Saved data entries
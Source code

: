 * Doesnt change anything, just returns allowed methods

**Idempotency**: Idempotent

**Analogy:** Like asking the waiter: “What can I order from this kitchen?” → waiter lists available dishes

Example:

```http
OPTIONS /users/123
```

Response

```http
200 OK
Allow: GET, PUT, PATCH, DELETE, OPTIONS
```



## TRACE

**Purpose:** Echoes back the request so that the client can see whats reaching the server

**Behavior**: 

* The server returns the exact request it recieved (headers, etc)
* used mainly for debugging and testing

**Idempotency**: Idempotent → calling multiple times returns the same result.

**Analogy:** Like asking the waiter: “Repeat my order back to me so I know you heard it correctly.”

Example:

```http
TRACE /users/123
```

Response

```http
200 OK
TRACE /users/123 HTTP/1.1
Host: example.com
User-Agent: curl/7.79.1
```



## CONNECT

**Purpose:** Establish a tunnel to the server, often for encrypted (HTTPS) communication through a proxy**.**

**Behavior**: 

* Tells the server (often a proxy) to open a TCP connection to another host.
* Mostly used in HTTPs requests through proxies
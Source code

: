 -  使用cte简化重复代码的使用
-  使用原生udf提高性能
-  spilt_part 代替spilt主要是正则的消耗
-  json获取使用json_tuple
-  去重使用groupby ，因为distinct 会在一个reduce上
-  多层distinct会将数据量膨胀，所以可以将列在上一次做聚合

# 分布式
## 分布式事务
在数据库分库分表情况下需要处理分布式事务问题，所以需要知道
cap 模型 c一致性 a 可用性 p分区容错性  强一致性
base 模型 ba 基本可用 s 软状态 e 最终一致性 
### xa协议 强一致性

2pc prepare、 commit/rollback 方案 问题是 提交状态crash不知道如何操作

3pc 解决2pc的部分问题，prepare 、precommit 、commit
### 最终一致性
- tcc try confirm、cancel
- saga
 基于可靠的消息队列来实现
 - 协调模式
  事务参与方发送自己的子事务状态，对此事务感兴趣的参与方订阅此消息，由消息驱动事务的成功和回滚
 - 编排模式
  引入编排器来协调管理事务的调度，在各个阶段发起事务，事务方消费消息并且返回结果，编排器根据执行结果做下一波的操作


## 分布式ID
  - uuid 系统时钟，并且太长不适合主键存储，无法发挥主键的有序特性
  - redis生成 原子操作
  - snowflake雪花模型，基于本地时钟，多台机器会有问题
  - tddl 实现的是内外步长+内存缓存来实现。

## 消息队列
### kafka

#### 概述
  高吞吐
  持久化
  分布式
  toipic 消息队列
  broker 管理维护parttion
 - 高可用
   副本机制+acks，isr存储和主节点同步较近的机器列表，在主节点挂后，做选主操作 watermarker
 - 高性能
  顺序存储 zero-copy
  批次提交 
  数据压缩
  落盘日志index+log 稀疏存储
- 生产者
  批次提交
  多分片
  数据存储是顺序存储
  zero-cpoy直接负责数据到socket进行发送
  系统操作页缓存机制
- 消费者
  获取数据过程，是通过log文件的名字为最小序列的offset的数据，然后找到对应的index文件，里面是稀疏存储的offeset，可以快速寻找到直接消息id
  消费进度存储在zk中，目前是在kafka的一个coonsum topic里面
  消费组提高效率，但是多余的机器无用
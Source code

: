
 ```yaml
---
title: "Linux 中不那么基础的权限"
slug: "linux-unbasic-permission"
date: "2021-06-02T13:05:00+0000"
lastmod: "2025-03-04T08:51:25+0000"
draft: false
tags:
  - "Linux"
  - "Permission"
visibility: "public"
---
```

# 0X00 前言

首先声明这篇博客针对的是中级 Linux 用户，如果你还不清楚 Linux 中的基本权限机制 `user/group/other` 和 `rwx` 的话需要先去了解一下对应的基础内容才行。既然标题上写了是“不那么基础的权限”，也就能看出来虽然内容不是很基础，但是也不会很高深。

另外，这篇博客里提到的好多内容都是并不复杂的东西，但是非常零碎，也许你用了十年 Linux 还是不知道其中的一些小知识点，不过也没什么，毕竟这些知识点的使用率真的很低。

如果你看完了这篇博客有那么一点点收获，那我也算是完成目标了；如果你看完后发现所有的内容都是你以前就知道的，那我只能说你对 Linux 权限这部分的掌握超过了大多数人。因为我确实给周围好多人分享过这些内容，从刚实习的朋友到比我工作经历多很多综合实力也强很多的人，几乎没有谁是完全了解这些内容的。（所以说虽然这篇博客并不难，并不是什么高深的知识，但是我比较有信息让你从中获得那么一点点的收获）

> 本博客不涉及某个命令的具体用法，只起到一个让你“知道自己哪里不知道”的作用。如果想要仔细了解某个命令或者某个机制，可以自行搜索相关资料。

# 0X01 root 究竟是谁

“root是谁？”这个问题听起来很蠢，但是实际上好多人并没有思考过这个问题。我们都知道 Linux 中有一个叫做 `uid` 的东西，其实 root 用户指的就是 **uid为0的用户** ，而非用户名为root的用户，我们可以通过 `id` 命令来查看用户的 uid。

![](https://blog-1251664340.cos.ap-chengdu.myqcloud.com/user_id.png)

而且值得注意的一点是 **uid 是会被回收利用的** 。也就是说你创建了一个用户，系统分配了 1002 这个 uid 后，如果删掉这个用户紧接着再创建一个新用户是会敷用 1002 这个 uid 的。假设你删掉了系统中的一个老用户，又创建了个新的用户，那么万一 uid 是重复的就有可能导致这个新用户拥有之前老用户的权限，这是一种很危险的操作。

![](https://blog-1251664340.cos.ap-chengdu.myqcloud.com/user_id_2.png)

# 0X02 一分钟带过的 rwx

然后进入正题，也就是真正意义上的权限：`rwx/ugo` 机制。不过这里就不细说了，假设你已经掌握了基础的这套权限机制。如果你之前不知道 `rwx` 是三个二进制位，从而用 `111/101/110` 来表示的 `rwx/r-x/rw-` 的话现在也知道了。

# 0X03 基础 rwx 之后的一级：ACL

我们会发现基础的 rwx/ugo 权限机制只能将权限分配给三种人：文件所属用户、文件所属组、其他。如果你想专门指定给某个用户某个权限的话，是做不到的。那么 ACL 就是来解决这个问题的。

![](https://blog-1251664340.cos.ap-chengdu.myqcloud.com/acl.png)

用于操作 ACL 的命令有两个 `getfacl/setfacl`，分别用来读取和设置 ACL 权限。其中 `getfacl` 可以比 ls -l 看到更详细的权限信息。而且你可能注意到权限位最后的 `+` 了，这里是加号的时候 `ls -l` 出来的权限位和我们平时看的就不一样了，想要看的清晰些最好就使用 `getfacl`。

### Exercise directions:
Reproduce the records above in full, without altering a single character.

### Written response:
Source code

: * Doesnt change anything, just returns allowed methods

**Idempotency**: Idempotent

**Analogy:** Like asking the waiter: “What can I order from this kitchen?” → waiter lists available dishes

Example:

```http
OPTIONS /users/123
```

Response

```http
200 OK
Allow: GET, PUT, PATCH, DELETE, OPTIONS
```



## TRACE

**Purpose:** Echoes back the request so that the client can see whats reaching the server

**Behavior**: 

* The server returns the exact request it recieved (headers, etc)
* used mainly for debugging and testing

**Idempotency**: Idempotent → calling multiple times returns the same result.

**Analogy:** Like asking the waiter: “Repeat my order back to me so I know you heard it correctly.”

Example:

```http
TRACE /users/123
```

Response

```http
200 OK
TRACE /users/123 HTTP/1.1
Host: example.com
User-Agent: curl/7.79.1
```



## CONNECT

**Purpose:** Establish a tunnel to the server, often for encrypted (HTTPS) communication through a proxy**.**

**Behavior**: 

* Tells the server (often a proxy) to open a TCP connection to another host.
* Mostly used in HTTPs requests through proxies
Source code

: -  使用cte简化重复代码的使用
-  使用原生udf提高性能
-  spilt_part 代替spilt主要是正则的消耗
-  json获取使用json_tuple
-  去重使用groupby ，因为distinct 会在一个reduce上
-  多层distinct会将数据量膨胀，所以可以将列在上一次做聚合

# 分布式
## 分布式事务
在数据库分库分表情况下需要处理分布式事务问题，所以需要知道
cap 模型 c一致性 a 可用性 p分区容错性  强一致性
base 模型 ba 基本可用 s 软状态 e 最终一致性 
### xa协议 强一致性

2pc prepare、 commit/rollback 方案 问题是 提交状态crash不知道如何操作

3pc 解决2pc的部分问题，prepare 、precommit 、commit
### 最终一致性
- tcc try confirm、cancel
- saga
 基于可靠的消息队列来实现
 - 协调模式
  事务参与方发送自己的子事务状态，对此事务感兴趣的参与方订阅此消息，由消息驱动事务的成功和回滚
 - 编排模式
  引入编排器来协调管理事务的调度，在各个阶段发起事务，事务方消费消息并且返回结果，编排器根据执行结果做下一波的操作


## 分布式ID
  - uuid 系统时钟，并且太长不适合主键存储，无法发挥主键的有序特性
  - redis生成 原子操作
  - snowflake雪花模型，基于本地时钟，多台机器会有问题
  - tddl 实现的是内外步长+内存缓存来实现。

## 消息队列
### kafka

#### 概述
  高吞吐
  持久化
  分布式
  toipic 消息队列
  broker 管理维护parttion
 - 高可用
   副本机制+acks，isr存储和主节点同步较近的机器列表，在主节点挂后，做选主操作 watermarker
 - 高性能
  顺序存储 zero-copy
  批次提交 
  数据压缩
  落盘日志index+log 稀疏存储
- 生产者
  批次提交
  多分片
  数据存储是顺序存储
  zero-cpoy直接负责数据到socket进行发送
  系统操作页缓存机制
- 消费者
  获取数据过程，是通过log文件的名字为最小序列的offset的数据，然后找到对应的index文件，里面是稀疏存储的offeset，可以快速寻找到直接消息id
  消费进度存储在zk中，目前是在kafka的一个coonsum topic里面
  消费组提高效率，但是多余的机器无用
Source code

:
 ```yaml
---
title: "Linux 中不那么基础的权限"
slug: "linux-unbasic-permission"
date: "2021-06-02T13:05:00+0000"
lastmod: "2025-03-04T08:51:25+0000"
draft: false
tags:
  - "Linux"
  - "Permission"
visibility: "public"
---
```

# 0X00 前言

首先声明这篇博客针对的是中级 Linux 用户，如果你还不清楚 Linux 中的基本权限机制 `user/group/other` 和 `rwx` 的话需要先去了解一下对应的基础内容才行。既然标题上写了是“不那么基础的权限”，也就能看出来虽然内容不是很基础，但是也不会很高深。

另外，这篇博客里提到的好多内容都是并不复杂的东西，但是非常零碎，也许你用了十年 Linux 还是不知道其中的一些小知识点，不过也没什么，毕竟这些知识点的使用率真的很低。

如果你看完了这篇博客有那么一点点收获，那我也算是完成目标了；如果你看完后发现所有的内容都是你以前就知道的，那我只能说你对 Linux 权限这部分的掌握超过了大多数人。因为我确实给周围好多人分享过这些内容，从刚实习的朋友到比我工作经历多很多综合实力也强很多的人，几乎没有谁是完全了解这些内容的。（所以说虽然这篇博客并不难，并不是什么高深的知识，但是我比较有信息让你从中获得那么一点点的收获）

> 本博客不涉及某个命令的具体用法，只起到一个让你“知道自己哪里不知道”的作用。如果想要仔细了解某个命令或者某个机制，可以自行搜索相关资料。

# 0X01 root 究竟是谁

“root是谁？”这个问题听起来很蠢，但是实际上好多人并没有思考过这个问题。我们都知道 Linux 中有一个叫做 `uid` 的东西，其实 root 用户指的就是 **uid为0的用户** ，而非用户名为root的用户，我们可以通过 `id` 命令来查看用户的 uid。

![](https://blog-1251664340.cos.ap-chengdu.myqcloud.com/user_id.png)

而且值得注意的一点是 **uid 是会被回收利用的** 。也就是说你创建了一个用户，系统分配了 1002 这个 uid 后，如果删掉这个用户紧接着再创建一个新用户是会敷用 1002 这个 uid 的。假设你删掉了系统中的一个老用户，又创建了个新的用户，那么万一 uid 是重复的就有可能导致这个新用户拥有之前老用户的权限，这是一种很危险的操作。

![](https://blog-1251664340.cos.ap-chengdu.myqcloud.com/user_id_2.png)

# 0X02 一分钟带过的 rwx

然后进入正题，也就是真正意义上的权限：`rwx/ugo` 机制。不过这里就不细说了，假设你已经掌握了基础的这套权限机制。如果你之前不知道 `rwx` 是三个二进制位，从而用 `111/101/110` 来表示的 `rwx/r-x/rw-` 的话现在也知道了。

# 0X03 基础 rwx 之后的一级：ACL

我们会发现基础的 rwx/ugo 权限机制只能将权限分配给三种人：文件所属用户、文件所属组、其他。如果你想专门指定给某个用户某个权限的话，是做不到的。那么 ACL 就是来解决这个问题的。

![](https://blog-1251664340.cos.ap-chengdu.myqcloud.com/acl.png)

用于操作 ACL 的命令有两个 `getfacl/setfacl`，分别用来读取和设置 ACL 权限。其中 `getfacl` 可以比 ls -l 看到更详细的权限信息。而且你可能注意到权限位最后的 `+` 了，这里是加号的时候 `ls -l` 出来的权限位和我们平时看的就不一样了，想要看的清晰些最好就使用 `getfacl`。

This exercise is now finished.